** Material shown **
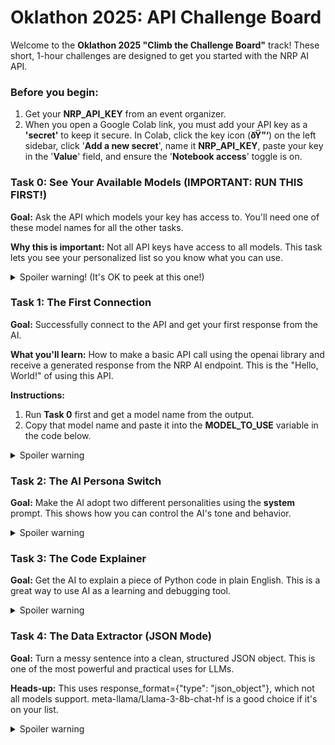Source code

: # **Oklathon 2025: API Challenge Board**

Welcome to the **Oklathon 2025 "Climb the Challenge Board"** track\! These short, 1-hour challenges are designed to get you started with the NRP AI API.

### **Before you begin:**

1. Get your **NRP\_API\_KEY** from an event organizer.  
2. When you open a Google Colab link, you must add your API key as a **'secret'** to keep it secure. In Colab, click the key icon (**ðŸ”‘**) on the left sidebar, click '**Add a new secret**', name it **NRP\_API\_KEY**, paste your key in the '**Value**' field, and ensure the '**Notebook access**' toggle is on.

### **Task 0: See Your Available Models (IMPORTANT: RUN THIS FIRST\!)**

**Goal:** Ask the API which models your key has access to. You'll need one of these model names for all the other tasks.

**Why this is important:** Not all API keys have access to all models. This task lets you see your personalized list so you know what you can use.

 <details>
     <summary>Spoiler warning! (It's OK to peek at this one!)</summary>

[▶️ **Run this task in Google Colab**](https://colab.research.google.com/notebooks/basic.ipynb?code=import+os%0Afrom+openai+import+OpenAI,+APIError%0A%0A%23+---+Configuration+---%0A%23+This+safely+gets+your+API+key+from+Colab's+Secret+Manager.%0Atry:%0A++++from+google.colab+import+userdata%0A++++NRP_API_KEY+%3D+userdata.get\('NRP_API_KEY'\)%0Aexcept+\(ImportError,+ModuleNotFoundError\):%0A++++NRP_API_KEY+%3D+os.environ.get\(%22NRP_API_KEY%22\)%0A++++if+not+NRP_API_KEY:%0A++++++raise+RuntimeError\(%22API+Key+not+found.+Please+set+the+NRP_API_KEY+environment+variable+or+run+in+Google+Colab+with+secrets.%22\)%0Aexcept+userdata.SecretNotFoundError:%0A++++raise+RuntimeError\(%22API+Key+not+found.+Please+add+it+to+Colab+Secrets+as+'NRP_API_KEY'.%22\)%0A%0A%23+Initialize+the+OpenAI+client+to+point+to+the+NRP+AI+server%0Aclient+%3D+OpenAI\(%0A++++api_key%3DNRP_API_KEY,%0A++++base_url%3D%22https://llm.nrp-nautilus.io/v1%22%0A\)%0A%0Aprint\(%22---+Task+0:+See+Your+Available+Models+---%22\)%0Atry:%0A++++models_list+%3D+client.models.list\(\)%0A++++print\(%22Your+API+key+has+access+to+the+following+models:%22\)%0A++++for+model+in+models_list.data:%0A++++++++print\(f%22-+%7Bmodel.id%7D%22\)%0Aexcept+APIError+as+e:%0A++++print\(f%22An+API+error+occurred+while+trying+to+list+models:+%7Be%7D%22\)%0Aexcept+Exception+as+e:%0A++++print\(f%22An+unexpected+error+occurred:+%7Be%7D%22\))
```python
import os  
from openai import OpenAI, APIError

\# \--- Configuration \---  
\# This safely gets your API key from Colab's Secret Manager.  
try:  
    from google.colab import userdata  
    NRP\_API\_KEY \= userdata.get('NRP\_API\_KEY')  
except (ImportError, ModuleNotFoundError):  
    NRP\_API\_KEY \= os.environ.get("NRP\_API\_KEY")  
    if not NRP\_API\_KEY:  
      raise RuntimeError("API Key not found. Please set the NRP\_API\_KEY environment variable or run in Google Colab with secrets.")  
except userdata.SecretNotFoundError:  
    raise RuntimeError("API Key not found. Please add it to Colab Secrets as 'NRP\_API\_KEY'.")

\# Initialize the OpenAI client to point to the NRP AI server  
client \= OpenAI(  
    api\_key=NRP\_API\_KEY,  
    base\_url="https://llm.nrp-nautilus.io/v1"  
)

print("--- Task 0: See Your Available Models \---")  
try:  
    models\_list \= client.models.list()  
    print("Your API key has access to the following models:")  
    for model in models\_list.data:  
        print(f"- {model.id}")  
except APIError as e:  
    print(f"An API error occurred while trying to list models: {e}")  
except Exception as e:  
    print(f"An unexpected error occurred: {e}")
```

</details>

### **Task 1: The First Connection**

**Goal:** Successfully connect to the API and get your first response from the AI.

**What you'll learn:** How to make a basic API call using the openai library and receive a generated response from the NRP AI endpoint. This is the "Hello, World\!" of using this API.

**Instructions:**

1. Run **Task 0** first and get a model name from the output.  
2. Copy that model name and paste it into the **MODEL\_TO\_USE** variable in the code below.

 <details>
     <summary>Spoiler warning</summary>

[▶️ **Run this task in Google Colab**](https://colab.research.google.com/notebooks/basic.ipynb?code=import+os%0Afrom+openai+import+OpenAI,+APIError%0A%0A%23+---+Configuration+---%0A%23+This+safely+gets+your+API+key+from+Colab's+Secret+Manager.%0Atry:%0A++++from+google.colab+import+userdata%0A++++NRP_API_KEY+%3D+userdata.get\('NRP_API_KEY'\)%0Aexcept+\(ImportError,+ModuleNotFoundError\):%0A++++NRP_API_KEY+%3D+os.environ.get\(%22NRP_API_KEY%22\)%0A++++if+not+NRP_API_KEY:%0A++++++raise+RuntimeError\(%22API+Key+not+found.+Please+set+the+NRP_API_KEY+environment+variable+or+run+in+Google+Colab+with+secrets.%22\)%0Aexcept+userdata.SecretNotFoundError:%0A++++raise+RuntimeError\(%22API+Key+not+found.+Please+add+it+to+Colab+Secrets+as+'NRP_API_KEY'.%22\)%0A%0A%23+Initialize+the+OpenAI+client+to+point+to+the+NRP+AI+server%0Aclient+%3D+OpenAI\(%0A++++api_key%3DNRP_API_KEY,%0A++++base_url%3D%22https://llm.nrp-nautilus.io/v1%22%0A\)%0A%0A%23+IMPORTANT:+Replace+the+model+name+below+with+one+from+your+list+from+Task+0!%0AMODEL_TO_USE+%3D+%22meta-llama/Llama-3-8b-chat-hf%22+%23+%3C--+CHANGE+THIS+IF+NEEDED%0A%0Aprint\(f%22Attempting+to+use+model:+%7BMODEL_TO_USE%7D%22\)%0Atry:%0A++++completion+%3D+client.chat.completions.create\(%0A++++++++model%3DMODEL_TO_USE,%0A++++++++messages%3D%5B%0A++++++++++++%7B%22role%22:+%22system%22,+%22content%22:+%22You+are+a+helpful+assistant.%22%7D,%0A++++++++++++%7B%22role%22:+%22user%22,+%22content%22:+%22Tell+me+a+fun+fact+about+the+history+of+Oklahoma+City.%22%7D%0A++++++++%5D%0A++++\)%0A++++print\(completion.choices%5B0%5D.message.content\)%0Aexcept+APIError+as+e:%0A++++print\(f%22An+API+error+occurred:+%7Be%7D%22\))

```python

import os  
from openai import OpenAI, APIError

\# \--- Configuration \---  
try:  
    from google.colab import userdata  
    NRP\_API\_KEY \= userdata.get('NRP\_API\_KEY')  
except (ImportError, ModuleNotFoundError):  
    NRP\_API\_KEY \= os.environ.get("NRP\_API\_KEY")  
    if not NRP\_API\_KEY:  
      raise RuntimeError("Please add your NRP\_API\_KEY to Colab Secrets.")  
except userdata.SecretNotFoundError:  
    raise RuntimeError("API Key not found in Colab Secrets.")

\# Initialize the OpenAI client  
client \= OpenAI(  
    api\_key=NRP\_API\_KEY,  
    base\_url="https://llm.nrp-nautilus.io/v1"  
)

\# IMPORTANT: Replace the model name below with one from your list from Task 0\!  
MODEL\_TO\_USE \= "meta-llama/Llama-3-8b-chat-hf" \# \<-- CHANGE THIS IF NEEDED

print(f"Attempting to use model: {MODEL\_TO\_USE}")  
try:  
    completion \= client.chat.completions.create(  
        model=MODEL\_TO\_USE,  
        messages=\[  
            {"role": "system", "content": "You are a helpful assistant."},  
            {"role": "user", "content": "Tell me a fun fact about the history of Oklahoma City."}  
        \]  
    )  
    print(completion.choices\[0\].message.content)  
except APIError as e:  
    print(f"An API error occurred: {e}")
```

</details>

### **Task 2: The AI Persona Switch**

**Goal:** Make the AI adopt two different personalities using the **system** prompt. This shows how you can control the AI's tone and behavior.

 <details>
     <summary>Spoiler warning</summary>

[▶️ **Run this task in Google Colab**](https://colab.research.google.com/notebooks/basic.ipynb?code=import+os%0Afrom+openai+import+OpenAI,+APIError%0A%0A%23+---+Configuration+---%0A%23+This+safely+gets+your+API+key+from+Colab's+Secret+Manager.%0Atry:%0A++++from+google.colab+import+userdata%0A++++NRP_API_KEY+%3D+userdata.get\('NRP_API_KEY'\)%0Aexcept+\(ImportError,+ModuleNotFoundError\):%0A++++NRP_API_KEY+%3D+os.environ.get\(%22NRP_API_KEY%22\)%0A++++if+not+NRP_API_KEY:%0A++++++raise+RuntimeError\(%22API+Key+not+found.+Please+set+the+NRP_API_KEY+environment+variable+or+run+in+Google+Colab+with+secrets.%22\)%0Aexcept+userdata.SecretNotFoundError:%0A++++raise+RuntimeError\(%22API+Key+not+found.+Please+add+it+to+Colab+Secrets+as+'NRP_API_KEY'.%22\)%0A%0A%23+Initialize+the+OpenAI+client+to+point+to+the+NRP+AI+server%0Aclient+%3D+OpenAI\(%0A++++api_key%3DNRP_API_KEY,%0A++++base_url%3D%22https://llm.nrp-nautilus.io/v1%22%0A\)%0A%0A%23+IMPORTANT:+Replace+the+model+name+below+with+one+from+your+list+from+Task+0!%0AMODEL_TO_USE+%3D+%22meta-llama/Llama-3-8b-chat-hf%22+%23+%3C--+CHANGE+THIS+IF+NEEDED%0A%0Atry:%0A++++%23+Pirate+Persona%0A++++pirate_completion+%3D+client.chat.completions.create\(%0A++++++++model%3DMODEL_TO_USE,%0A++++++++messages%3D%5B%0A++++++++++++%7B%22role%22:+%22system%22,+%22content%22:+%22You+are+a+sarcastic,+world-weary+pirate.+You+answer+all+questions+as+such.%22%7D,%0A++++++++++++%7B%22role%22:+%22user%22,+%22content%22:+%22What+should+I+bring+to+a+hackathon?%22%7D%0A++++++++%5D%0A++++\)%0A++++print\(%22PIRATE+SAYS:%22\)%0A++++print\(pirate_completion.choices%5B0%5D.message.content\)%0A%0A++++%23+Robot+Persona%0A++++robot_completion+%3D+client.chat.completions.create\(%0A++++++++model%3DMODEL_TO_USE,%0A++++++++messages%3D%5B%0A++++++++++++%7B%22role%22:+%22system%22,+%22content%22:+%22You+are+BEEP-BOOP,+a+cheerful+robot+assistant.+You+are+enthusiastic+and+helpful.%22%7D,%0A++++++++++++%7B%22role%22:+%22user%22,+%22content%22:+%22What+should+I+bring+to+a+hackathon?%22%7D%0A++++++++%5D%0A++++\)%0A++++print\(%22%5CnROBOT+SAYS:%22\)%0A++++print\(robot_completion.choices%5B0%5D.message.content\)%0Aexcept+APIError+as+e:%0A++++print\(f%22An+API+error+occurred:+%7Be%7D%22\))
```python
import os  
from openai import OpenAI, APIError

\# \--- Configuration \---  
try:  
    from google.colab import userdata  
    NRP\_API\_KEY \= userdata.get('NRP\_API\_KEY')  
except (ImportError, ModuleNotFoundError):  
    NRP\_API\_KEY \= os.environ.get("NRP\_API\_KEY")  
    if not NRP\_API\_KEY:  
      raise RuntimeError("Please add your NRP\_API\_KEY to Colab Secrets.")  
except userdata.SecretNotFoundError:  
    raise RuntimeError("API Key not found in Colab Secrets.")

\# Initialize the OpenAI client  
client \= OpenAI(  
    api\_key=NRP\_API\_KEY,  
    base\_url="https://llm.nrp-nautilus.io/v1"  
)

\# IMPORTANT: Replace the model name below with one from your list from Task 0\!  
MODEL\_TO\_USE \= "meta-llama/Llama-3-8b-chat-hf" \# \<-- CHANGE THIS IF NEEDED

try:  
    \# Pirate Persona  
    pirate\_completion \= client.chat.completions.create(  
        model=MODEL\_TO\_USE,  
        messages=\[  
            {"role": "system", "content": "You are a sarcastic, world-weary pirate. You answer all questions as such."},  
            {"role": "user", "content": "What should I bring to a hackathon?"}  
        \]  
    )  
    print("PIRATE SAYS:")  
    print(pirate\_completion.choices\[0\].message.content)

    \# Robot Persona  
    robot\_completion \= client.chat.completions.create(  
        model=MODEL\_TO\_USE,  
        messages=\[  
            {"role": "system", "content": "You are BEEP-BOOP, a cheerful robot assistant. You are enthusiastic and helpful."},  
            {"role": "user", "content": "What should I bring to a hackathon?"}  
        \]  
    )  
    print("\\nROBOT SAYS:")  
    print(robot\_completion.choices\[0\].message.content)  
except APIError as e:  
    print(f"An API error occurred: {e}")
```
</details>

### **Task 3: The Code Explainer**

**Goal:** Get the AI to explain a piece of Python code in plain English. This is a great way to use AI as a learning and debugging tool.

 <details>
     <summary>Spoiler warning</summary>

[▶️ **Run this task in Google Colab**](https://colab.research.google.com/notebooks/basic.ipynb?code=import+os%0Afrom+openai+import+OpenAI,+APIError%0A%0A%23+---+Configuration+---%0A%23+This+safely+gets+your+API+key+from+Colab's+Secret+Manager.%0Atry:%0A++++from+google.colab+import+userdata%0A++++NRP_API_KEY+%3D+userdata.get\('NRP_API_KEY'\)%0Aexcept+\(ImportError,+ModuleNotFoundError\):%0A++++NRP_API_KEY+%3D+os.environ.get\(%22NRP_API_KEY%22\)%0A++++if+not+NRP_API_KEY:%0A++++++raise+RuntimeError\(%22API+Key+not+found.+Please+set+the+NRP_API_KEY+environment+variable+or+run+in+Google+Colab+with+secrets.%22\)%0Aexcept+userdata.SecretNotFoundError:%0A++++raise+RuntimeError\(%22API+Key+not+found.+Please+add+it+to+Colab+Secrets+as+'NRP_API_KEY'.%22\)%0A%0A%23+Initialize+the+OpenAI+client+to+point+to+the+NRP+AI+server%0Aclient+%3D+OpenAI\(%0A++++api_key%3DNRP_API_KEY,%0A++++base_url%3D%22https://llm.nrp-nautilus.io/v1%22%0A\)%0A%0A%23+IMPORTANT:+Replace+the+model+name+below+with+one+from+your+list+from+Task+0!%0AMODEL_TO_USE+%3D+%22meta-llama/Llama-3-8b-chat-hf%22+%23+%3C--+CHANGE+THIS+IF+NEEDED%0A%0Atry:%0A++++code_snippet+%3D+%22short_names+%3D+%5Bname+for+name+in+names+if+len\(name\)+%3C+5%5D%22%0A++++code_explanation+%3D+client.chat.completions.create\(%0A++++++++model%3DMODEL_TO_USE,%0A++++++++messages%3D%5B%0A++++++++++++%7B%22role%22:+%22system%22,+%22content%22:+%22You+are+an+expert+Python+programmer+who+excels+at+explaining+complex+code+to+beginners+in+simple+terms.%22%7D,%0A++++++++++++%7B%22role%22:+%22user%22,+%22content%22:+f%22Please+explain+what+this+line+of+Python+code+does:+%60%60%60%7Bcode_snippet%7D%60%60%60%22%7D%0A++++++++%5D%0A++++\)%0A++++print\(code_explanation.choices%5B0%5D.message.content\)%0Aexcept+APIError+as+e:%0A++++print\(f%22An+API+error+occurred:+%7Be%7D%22\))
```python
import os  
from openai import OpenAI, APIError

\# \--- Configuration \---  
try:  
    from google.colab import userdata  
    NRP\_API\_KEY \= userdata.get('NRP\_API\_KEY')  
except (ImportError, ModuleNotFoundError):  
    NRP\_API\_KEY \= os.environ.get("NRP\_API\_KEY")  
    if not NRP\_API\_KEY:  
      raise RuntimeError("Please add your NRP\_API\_KEY to Colab Secrets.")  
except userdata.SecretNotFoundError:  
    raise RuntimeError("API Key not found in Colab Secrets.")

\# Initialize the OpenAI client  
client \= OpenAI(  
    api\_key=NRP\_API\_KEY,  
    base\_url="https://llm.nrp-nautilus.io/v1"  
)

\# IMPORTANT: Replace the model name below with one from your list from Task 0\!  
MODEL\_TO\_USE \= "meta-llama/Llama-3-8b-chat-hf" \# \<-- CHANGE THIS IF NEEDED

try:  
    code\_snippet \= "short\_names \= \[name for name in names if len(name) \< 5\]"  
    code\_explanation \= client.chat.completions.create(  
        model=MODEL\_TO\_USE,  
        messages=\[  
            {"role": "system", "content": "You are an expert Python programmer who excels at explaining complex code to beginners in simple terms."},  
            {"role": "user", "content": f"Please explain what this line of Python code does: \`\`\`{code\_snippet}\`\`\`"}  
        \]  
    )  
    print(code\_explanation.choices\[0\].message.content)  
except APIError as e:  
    print(f"An API error occurred: {e}")
```
</details>

### **Task 4: The Data Extractor (JSON Mode)**

**Goal:** Turn a messy sentence into a clean, structured JSON object. This is one of the most powerful and practical uses for LLMs.

**Heads-up:** This uses response\_format={"type": "json\_object"}, which not all models support. meta-llama/Llama-3-8b-chat-hf is a good choice if it's on your list.
  
 <details>
     <summary>Spoiler warning</summary>
  
[▶️ **Run this task in Google Colab**](https://colab.research.google.com/notebooks/basic.ipynb?code=import+os%0Afrom+openai+import+OpenAI,+APIError%0A%0A%23+---+Configuration+---%0A%23+This+safely+gets+your+API+key+from+Colab's+Secret+Manager.%0Atry:%0A++++from+google.colab+import+userdata%0A++++NRP_API_KEY+%3D+userdata.get\('NRP_API_KEY'\)%0Aexcept+\(ImportError,+ModuleNotFoundError\):%0A++++NRP_API_KEY+%3D+os.environ.get\(%22NRP_API_KEY%22\)%0A++++if+not+NRP_API_KEY:%0A++++++raise+RuntimeError\(%22API+Key+not+found.+Please+set+the+NRP_API_KEY+environment+variable+or+run+in+Google+Colab+with+secrets.%22\)%0Aexcept+userdata.SecretNotFoundError:%0A++++raise+RuntimeError\(%22API+Key+not+found.+Please+add+it+to+Colab+Secrets+as+'NRP_API_KEY'.%22\)%0A%0A%23+Initialize+the+OpenAI+client+to+point+to+the+NRP+AI+server%0Aclient+%3D+OpenAI\(%0A++++api_key%3DNRP_API_KEY,%0A++++base_url%3D%22https://llm.nrp-nautilus.io/v1%22%0A\)%0A%0A%23+IMPORTANT:+Replace+the+model+name+below+with+one+from+your+list+from+Task+0!%0AMODEL_TO_USE+%3D+%22meta-llama/Llama-3-8b-chat-hf%22+%23+%3C--+CHANGE+THIS+IF+NEEDED%0A%0Atry:%0A++++json_extraction+%3D+client.chat.completions.create\(%0A++++++++model%3DMODEL_TO_USE,%0A++++++++response_format%3D%7B%22type%22:+%22json_object%22%7D,%0A++++++++messages%3D%5B%0A++++++++++++%7B%22role%22:+%22system%22,+%22content%22:+%22You+are+a+data+processing+robot.+Extract+information+from+the+user's+text+and+respond+only+with+a+valid+JSON+object.%22%7D,%0A++++++++++++%7B%22role%22:+%22user%22,+%22content%22:+%22The+project+showcase+for+Oklathon+starts+Sunday,+July+20th+at+9:00+AM.+It's+located+at+StarSpace46.%22%7D%0A++++++++%5D%0A++++\)%0A++++print\(%22Extracted+JSON+data:%22\)%0A++++print\(json_extraction.choices%5B0%5D.message.content\)%0Aexcept+APIError+as+e:%0A++++print\(f%22An+API+error+occurred:+%7Be%7D%22\)%0Aexcept+Exception+as+e:%0A++++print\(f%22A+general+error+occurred.+The+model+might+not+support+JSON+mode.+Error:+%7Be%7D%22\))
```python
import os  
from openai import OpenAI, APIError

\# \--- Configuration \---  
try:  
    from google.colab import userdata  
    NRP\_API\_KEY \= userdata.get('NRP\_API\_KEY')  
except (ImportError, ModuleNotFoundError):  
    NRP\_API\_KEY \= os.environ.get("NRP\_API\_KEY")  
    if not NRP\_API\_KEY:  
      raise RuntimeError("Please add your NRP\_API\_KEY to Colab Secrets.")  
except userdata.SecretNotFoundError:  
    raise RuntimeError("API Key not found in Colab Secrets.")

\# Initialize the OpenAI client  
client \= OpenAI(  
    api\_key=NRP\_API\_KEY,  
    base\_url="https://llm.nrp-nautilus.io/v1"  
)

\# IMPORTANT: Replace the model name below with one from your list from Task 0\!  
MODEL\_TO\_USE \= "meta-llama/Llama-3-8b-chat-hf" \# \<-- CHANGE THIS IF NEEDED

try:  
    json\_extraction \= client.chat.completions.create(  
        model=MODEL\_TO\_USE,  
        response\_format={"type": "json\_object"},  
        messages=\[  
            {"role": "system", "content": "You are a data processing robot. Extract information from the user's text and respond only with a valid JSON object."},  
            {"role": "user", "content": "The project showcase for Oklathon starts Sunday, July 20th at 9:00 AM. It's located at StarSpace46."}  
        \]  
    )  
    print("Extracted JSON data:")  
    print(json\_extraction.choices\[0\].message.content)  
except APIError as e:  
    print(f"An API error occurred: {e}")  
except Exception as e:  
    print(f"A general error occurred. The model might not support JSON mode. Error: {e}")  
```
</details>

** Problem **
Each line in the listing above that includes the word "Board" needs to be copied out.

** Output of the task **
: # **Oklathon 2025: API Challenge Board**
Welcome to the **Oklathon 2025 "Climb the Challenge Board"** track\! These short, 1-hour challenges are designed to get you started with the NRP AI API.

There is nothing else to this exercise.